YOUR INSTRUCTIONS
The answer should be an exact copy of the lines from the line with "and ease of" through the last line of the entries, and no other lines.

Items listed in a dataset
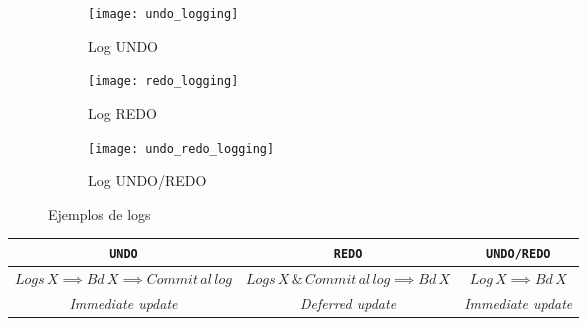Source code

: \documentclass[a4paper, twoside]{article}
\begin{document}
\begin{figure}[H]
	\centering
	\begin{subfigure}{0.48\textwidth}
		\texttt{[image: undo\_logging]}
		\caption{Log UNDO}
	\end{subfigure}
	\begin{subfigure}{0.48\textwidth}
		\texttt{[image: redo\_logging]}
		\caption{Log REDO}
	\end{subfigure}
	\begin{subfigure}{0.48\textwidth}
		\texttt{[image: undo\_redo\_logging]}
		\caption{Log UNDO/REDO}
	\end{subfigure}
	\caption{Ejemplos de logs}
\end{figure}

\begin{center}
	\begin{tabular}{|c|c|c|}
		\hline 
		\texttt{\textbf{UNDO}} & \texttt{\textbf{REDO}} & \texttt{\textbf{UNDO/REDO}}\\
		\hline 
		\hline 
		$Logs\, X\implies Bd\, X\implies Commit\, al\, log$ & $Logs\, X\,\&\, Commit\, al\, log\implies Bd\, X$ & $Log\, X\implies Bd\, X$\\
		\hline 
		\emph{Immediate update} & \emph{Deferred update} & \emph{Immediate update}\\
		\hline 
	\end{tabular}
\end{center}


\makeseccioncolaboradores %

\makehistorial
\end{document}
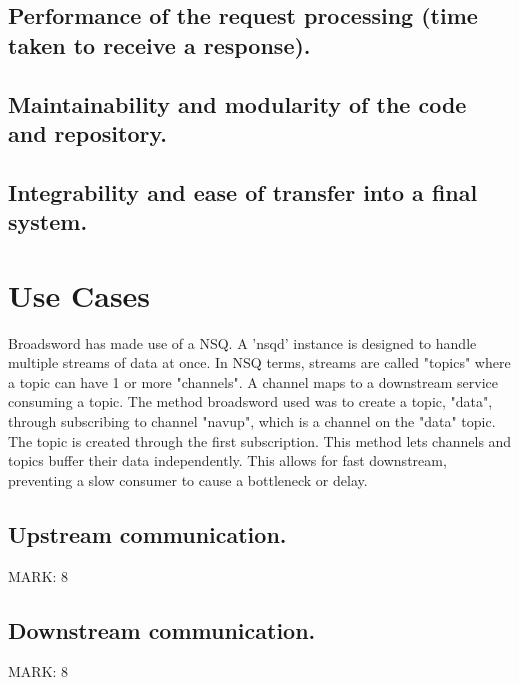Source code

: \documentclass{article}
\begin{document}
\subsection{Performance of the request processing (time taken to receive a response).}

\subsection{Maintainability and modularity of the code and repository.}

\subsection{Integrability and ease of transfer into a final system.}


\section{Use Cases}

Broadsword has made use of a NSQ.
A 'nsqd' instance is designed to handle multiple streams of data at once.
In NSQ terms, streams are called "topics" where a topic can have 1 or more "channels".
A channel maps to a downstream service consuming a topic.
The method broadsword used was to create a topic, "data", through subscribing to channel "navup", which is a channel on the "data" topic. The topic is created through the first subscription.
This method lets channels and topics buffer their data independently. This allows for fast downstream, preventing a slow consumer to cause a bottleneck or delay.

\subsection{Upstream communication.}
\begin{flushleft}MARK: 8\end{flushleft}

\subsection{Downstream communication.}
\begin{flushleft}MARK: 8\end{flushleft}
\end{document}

THE ANSWER
\subsection{Integrability and ease of transfer into a final system.}


\section{Use Cases}

Broadsword has made use of a NSQ.
A 'nsqd' instance is designed to handle multiple streams of data at once.
In NSQ terms, streams are called "topics" where a topic can have 1 or more "channels".
A channel maps to a downstream service consuming a topic.
The method broadsword used was to create a topic, "data", through subscribing to channel "navup", which is a channel on the "data" topic. The topic is created through the first subscription.
This method lets channels and topics buffer their data independently. This allows for fast downstream, preventing a slow consumer to cause a bottleneck or delay.

\subsection{Upstream communication.}
\begin{flushleft}MARK: 8\end{flushleft}

\subsection{Downstream communication.}
\begin{flushleft}MARK: 8\end{flushleft}
\end{document}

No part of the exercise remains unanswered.